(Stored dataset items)
━━━━━━━━━━━━━━━━

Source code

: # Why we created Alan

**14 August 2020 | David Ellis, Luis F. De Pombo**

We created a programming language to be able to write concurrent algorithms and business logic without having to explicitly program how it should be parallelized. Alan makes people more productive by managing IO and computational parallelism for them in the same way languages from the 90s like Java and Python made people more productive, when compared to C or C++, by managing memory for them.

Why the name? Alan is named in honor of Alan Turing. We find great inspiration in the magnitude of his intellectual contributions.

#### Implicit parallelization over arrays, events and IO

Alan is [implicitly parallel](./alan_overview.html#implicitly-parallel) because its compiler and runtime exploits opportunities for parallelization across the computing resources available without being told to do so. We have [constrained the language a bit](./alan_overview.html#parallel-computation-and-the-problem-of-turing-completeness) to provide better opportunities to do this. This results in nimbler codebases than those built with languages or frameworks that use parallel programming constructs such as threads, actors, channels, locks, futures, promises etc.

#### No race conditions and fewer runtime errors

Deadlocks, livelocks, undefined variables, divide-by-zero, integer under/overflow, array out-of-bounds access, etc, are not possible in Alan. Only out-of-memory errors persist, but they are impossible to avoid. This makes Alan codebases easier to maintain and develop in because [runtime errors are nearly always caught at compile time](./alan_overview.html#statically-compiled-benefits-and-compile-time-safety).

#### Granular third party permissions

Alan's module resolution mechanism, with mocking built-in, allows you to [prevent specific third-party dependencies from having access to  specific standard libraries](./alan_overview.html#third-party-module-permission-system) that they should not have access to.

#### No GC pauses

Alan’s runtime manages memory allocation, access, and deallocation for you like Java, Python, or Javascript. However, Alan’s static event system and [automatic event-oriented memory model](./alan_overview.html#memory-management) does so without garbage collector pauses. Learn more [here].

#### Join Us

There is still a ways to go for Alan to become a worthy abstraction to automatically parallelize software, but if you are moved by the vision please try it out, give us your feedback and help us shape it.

━━━━━━━━━━━━━━━━

▸ Problem
Every line above should be duplicated exactly as it stands.

▸ Completed task
Source code

: # Why we created Alan

**14 August 2020 | David Ellis, Luis F. De Pombo**

We created a programming language to be able to write concurrent algorithms and business logic without having to explicitly program how it should be parallelized. Alan makes people more productive by managing IO and computational parallelism for them in the same way languages from the 90s like Java and Python made people more productive, when compared to C or C++, by managing memory for them.

Why the name? Alan is named in honor of Alan Turing. We find great inspiration in the magnitude of his intellectual contributions.

#### Implicit parallelization over arrays, events and IO

Alan is [implicitly parallel](./alan_overview.html#implicitly-parallel) because its compiler and runtime exploits opportunities for parallelization across the computing resources available without being told to do so. We have [constrained the language a bit](./alan_overview.html#parallel-computation-and-the-problem-of-turing-completeness) to provide better opportunities to do this. This results in nimbler codebases than those built with languages or frameworks that use parallel programming constructs such as threads, actors, channels, locks, futures, promises etc.

#### No race conditions and fewer runtime errors

Deadlocks, livelocks, undefined variables, divide-by-zero, integer under/overflow, array out-of-bounds access, etc, are not possible in Alan. Only out-of-memory errors persist, but they are impossible to avoid. This makes Alan codebases easier to maintain and develop in because [runtime errors are nearly always caught at compile time](./alan_overview.html#statically-compiled-benefits-and-compile-time-safety).

#### Granular third party permissions

Alan's module resolution mechanism, with mocking built-in, allows you to [prevent specific third-party dependencies from having access to  specific standard libraries](./alan_overview.html#third-party-module-permission-system) that they should not have access to.

#### No GC pauses

Alan’s runtime manages memory allocation, access, and deallocation for you like Java, Python, or Javascript. However, Alan’s static event system and [automatic event-oriented memory model](./alan_overview.html#memory-management) does so without garbage collector pauses. Learn more [here].

#### Join Us

There is still a ways to go for Alan to become a worthy abstraction to automatically parallelize software, but if you are moved by the vision please try it out, give us your feedback and help us shape it.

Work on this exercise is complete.